I used integration by parts with u=x, du=1dx, v=e^x, and dv e^x(dx)

giving:

2∏[8∫ xdx-(xe^x-∫ e^x(dx)]

When I apply the disk method using x=ln(y) I get 48.13407626.

These two answers should be the same and I think there's an error in my shell method that I can't figure out???
1. The problem statement, all variables and given/known data

2. Relevant equations

3. The attempt at a solution

2. Mar 31, 2013

### Staff: Mentor

Did you subtract your integral from a cylinder with length (e^8-1) and radius 8?
Anyway, this number is too small.

I don't think the volume should be negative, by the way.

3. Mar 31, 2013

### jasonbay74

This what I did for the disk method (about the y-axis)

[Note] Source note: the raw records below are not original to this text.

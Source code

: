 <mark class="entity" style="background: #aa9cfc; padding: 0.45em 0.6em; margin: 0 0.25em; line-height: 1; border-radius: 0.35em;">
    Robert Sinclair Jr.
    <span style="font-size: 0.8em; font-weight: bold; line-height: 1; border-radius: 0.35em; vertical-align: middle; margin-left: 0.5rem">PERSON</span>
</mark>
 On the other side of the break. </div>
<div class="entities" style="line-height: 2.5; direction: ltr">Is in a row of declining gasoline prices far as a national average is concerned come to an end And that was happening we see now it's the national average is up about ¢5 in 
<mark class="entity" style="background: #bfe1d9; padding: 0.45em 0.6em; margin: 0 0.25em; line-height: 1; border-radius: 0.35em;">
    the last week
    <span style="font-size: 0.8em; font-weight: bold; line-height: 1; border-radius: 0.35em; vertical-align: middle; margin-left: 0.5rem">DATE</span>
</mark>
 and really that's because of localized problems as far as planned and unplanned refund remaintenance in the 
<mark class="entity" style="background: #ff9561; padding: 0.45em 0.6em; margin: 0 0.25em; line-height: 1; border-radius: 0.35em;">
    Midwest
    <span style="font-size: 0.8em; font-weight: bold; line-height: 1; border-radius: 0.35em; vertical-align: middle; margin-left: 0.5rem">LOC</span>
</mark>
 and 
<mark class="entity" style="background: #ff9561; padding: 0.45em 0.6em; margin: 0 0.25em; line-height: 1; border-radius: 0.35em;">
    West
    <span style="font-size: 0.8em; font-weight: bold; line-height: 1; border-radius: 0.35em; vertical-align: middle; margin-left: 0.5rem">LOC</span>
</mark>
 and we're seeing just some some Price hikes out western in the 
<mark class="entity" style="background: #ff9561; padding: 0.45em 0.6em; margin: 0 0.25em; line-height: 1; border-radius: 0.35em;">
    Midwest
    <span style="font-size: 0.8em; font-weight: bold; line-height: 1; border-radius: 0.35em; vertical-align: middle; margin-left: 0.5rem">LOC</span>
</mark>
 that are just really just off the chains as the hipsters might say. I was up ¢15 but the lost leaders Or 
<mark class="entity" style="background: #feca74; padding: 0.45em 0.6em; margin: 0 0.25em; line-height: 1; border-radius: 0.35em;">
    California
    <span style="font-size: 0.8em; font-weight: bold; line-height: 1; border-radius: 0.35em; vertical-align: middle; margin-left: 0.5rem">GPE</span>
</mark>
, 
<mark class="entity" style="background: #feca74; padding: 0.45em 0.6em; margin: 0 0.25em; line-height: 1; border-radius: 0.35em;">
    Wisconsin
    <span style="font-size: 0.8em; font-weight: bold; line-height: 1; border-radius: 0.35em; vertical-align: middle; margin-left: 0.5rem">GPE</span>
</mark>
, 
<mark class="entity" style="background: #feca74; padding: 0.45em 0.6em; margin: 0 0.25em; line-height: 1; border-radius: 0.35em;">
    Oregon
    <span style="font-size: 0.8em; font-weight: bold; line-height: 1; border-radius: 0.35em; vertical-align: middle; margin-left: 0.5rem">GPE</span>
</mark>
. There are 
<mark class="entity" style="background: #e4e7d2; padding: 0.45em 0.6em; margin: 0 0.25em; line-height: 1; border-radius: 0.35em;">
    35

V=∫(lny)^2-(0)^2 dy........from 1 to 8

used two integration by parts

1st: u=(lny)^2, du=2lny/y dy, dv=dy, v=y

giving: v=∏[(lny)^2-∫(y)(2lny/y)]

2nd: u=lny, du= 1/y dy, dv=dy, v=y

giving: ∏[y(lny)^2-2ylny+∫y(1/y)dy

answer: ∏[y(lny)^2 -2ylny+2y], evaluated from 1 to 8=∏[8(ln8)^2-16ln8+14]=48.13407626

4. Mar 31, 2013

### Staff: Mentor

You are calculating two different things like this - one volume is between the function and the y-axis, the other volume is between the function and the x-axis.